So Nancy sat before her manuscripts and lived her own life, and tried not to hear the violin, and not to mind interruptions. In her heart was a great longing—the longing to see the Ogre again before he left Europe, a great, aching desire for the blue chilliness of his eyes, for his stern manner, and his gruff voice, and for the shy greatness of his heart that her own heart loved and understood.
And besides this ache was the yearn and strain and sorrow of her destiny unfulfilled. For once again the sense of time passing, of life running out of her grasp, bit at her breast like an adder.
"La belle qui veut,
La belle qui n'ose
Cueillir les roses
Du jardin bleu."
She sat down and wrote to him. "I cannot work. I cannot work. I am swept away and overwhelmed by some chimeric longing that has no name. My soul drowns and is lost in its indefinite and fathomless desire. Will you take me away before you go, away to some rose-lit, jasmine-starred nook in Italy, where my heart may find peace again? I feel such strength, such boundless, turbulent power, yet my spirit is pinioned and held down like a giant angel sitting in a cave with huge wings furled....
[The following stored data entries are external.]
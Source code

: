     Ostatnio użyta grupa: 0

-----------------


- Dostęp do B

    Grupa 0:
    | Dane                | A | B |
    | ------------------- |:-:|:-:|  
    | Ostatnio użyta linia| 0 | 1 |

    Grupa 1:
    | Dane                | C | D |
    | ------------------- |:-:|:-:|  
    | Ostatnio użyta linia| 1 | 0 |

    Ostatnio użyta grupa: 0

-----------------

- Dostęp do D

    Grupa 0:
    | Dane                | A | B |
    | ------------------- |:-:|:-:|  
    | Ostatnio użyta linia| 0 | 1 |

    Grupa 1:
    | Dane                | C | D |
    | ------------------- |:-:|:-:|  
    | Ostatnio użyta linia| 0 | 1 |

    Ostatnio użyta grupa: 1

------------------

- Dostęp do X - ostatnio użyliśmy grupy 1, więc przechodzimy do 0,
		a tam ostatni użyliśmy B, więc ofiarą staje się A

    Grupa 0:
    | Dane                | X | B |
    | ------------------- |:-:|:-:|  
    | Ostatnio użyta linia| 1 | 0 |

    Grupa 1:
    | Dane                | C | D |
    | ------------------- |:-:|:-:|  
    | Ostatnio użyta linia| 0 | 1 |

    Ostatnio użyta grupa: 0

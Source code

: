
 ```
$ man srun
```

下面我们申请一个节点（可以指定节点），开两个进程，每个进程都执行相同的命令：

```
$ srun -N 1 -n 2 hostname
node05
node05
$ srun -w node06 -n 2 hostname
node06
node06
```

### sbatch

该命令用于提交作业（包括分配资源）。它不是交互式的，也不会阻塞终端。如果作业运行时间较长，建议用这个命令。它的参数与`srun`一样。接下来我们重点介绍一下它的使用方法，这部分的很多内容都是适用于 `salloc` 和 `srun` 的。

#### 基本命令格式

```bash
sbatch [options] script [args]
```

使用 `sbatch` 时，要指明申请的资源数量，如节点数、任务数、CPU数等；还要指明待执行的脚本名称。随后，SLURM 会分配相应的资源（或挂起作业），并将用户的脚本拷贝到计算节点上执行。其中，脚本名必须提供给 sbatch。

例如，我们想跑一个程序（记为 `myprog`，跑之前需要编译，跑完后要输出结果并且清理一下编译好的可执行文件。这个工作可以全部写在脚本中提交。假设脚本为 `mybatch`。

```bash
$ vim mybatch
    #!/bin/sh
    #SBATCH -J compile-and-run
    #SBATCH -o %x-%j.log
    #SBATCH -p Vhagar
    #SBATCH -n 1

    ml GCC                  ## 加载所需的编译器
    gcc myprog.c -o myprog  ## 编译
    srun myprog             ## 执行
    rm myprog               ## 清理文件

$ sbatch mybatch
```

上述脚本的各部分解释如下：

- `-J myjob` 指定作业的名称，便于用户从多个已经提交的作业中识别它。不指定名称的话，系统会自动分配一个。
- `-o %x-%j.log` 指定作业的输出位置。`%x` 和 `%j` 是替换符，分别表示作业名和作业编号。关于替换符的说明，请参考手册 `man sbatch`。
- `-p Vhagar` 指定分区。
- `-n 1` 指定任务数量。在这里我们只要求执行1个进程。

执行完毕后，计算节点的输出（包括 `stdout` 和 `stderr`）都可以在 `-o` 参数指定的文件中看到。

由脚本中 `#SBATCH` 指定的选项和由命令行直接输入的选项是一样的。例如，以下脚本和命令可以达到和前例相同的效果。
"You have unclosed the sweep of heaven before me; I will bring the sunshot skies down to your feet...."
The door opened, and Fräulein's head appeared, solemn and sibylline, with tears shining behind her spectacles.
"Nancy, to-day for the first time Anne-Marie is to play Beethoven. Will you come?"
Yes, Nancy would come. She followed Fräulein into the room where Anne-Marie was with the Professor and his assistant.
The Professor did not like to play the piano, so he had brought the assistant with him, who sat at the piano, nodding a large, rough black head in time to the music. Anne-Marie was in front of her stand. The Professor, with his hands behind him, watched her. The Beethoven Romance in F began.
The simple initial melody slid smoothly from under the child's fingers, and was taken up and repeated by the piano. The willful crescendo of the second phrase worked itself up to the passionate high note, and was coaxed back again into gentleness by the shy and tender trills, as a wrathful man by the call of a child. Martial notes by the piano. The assistant's head bobbed violently, and now Beethoven led Anne-Marie's bow, gently, by tardigrade steps, into the first melody again. Once more, the head at the piano bobbed over his solo. Then, on the high F, down came the bow of Anne-Marie, decisive and vehement.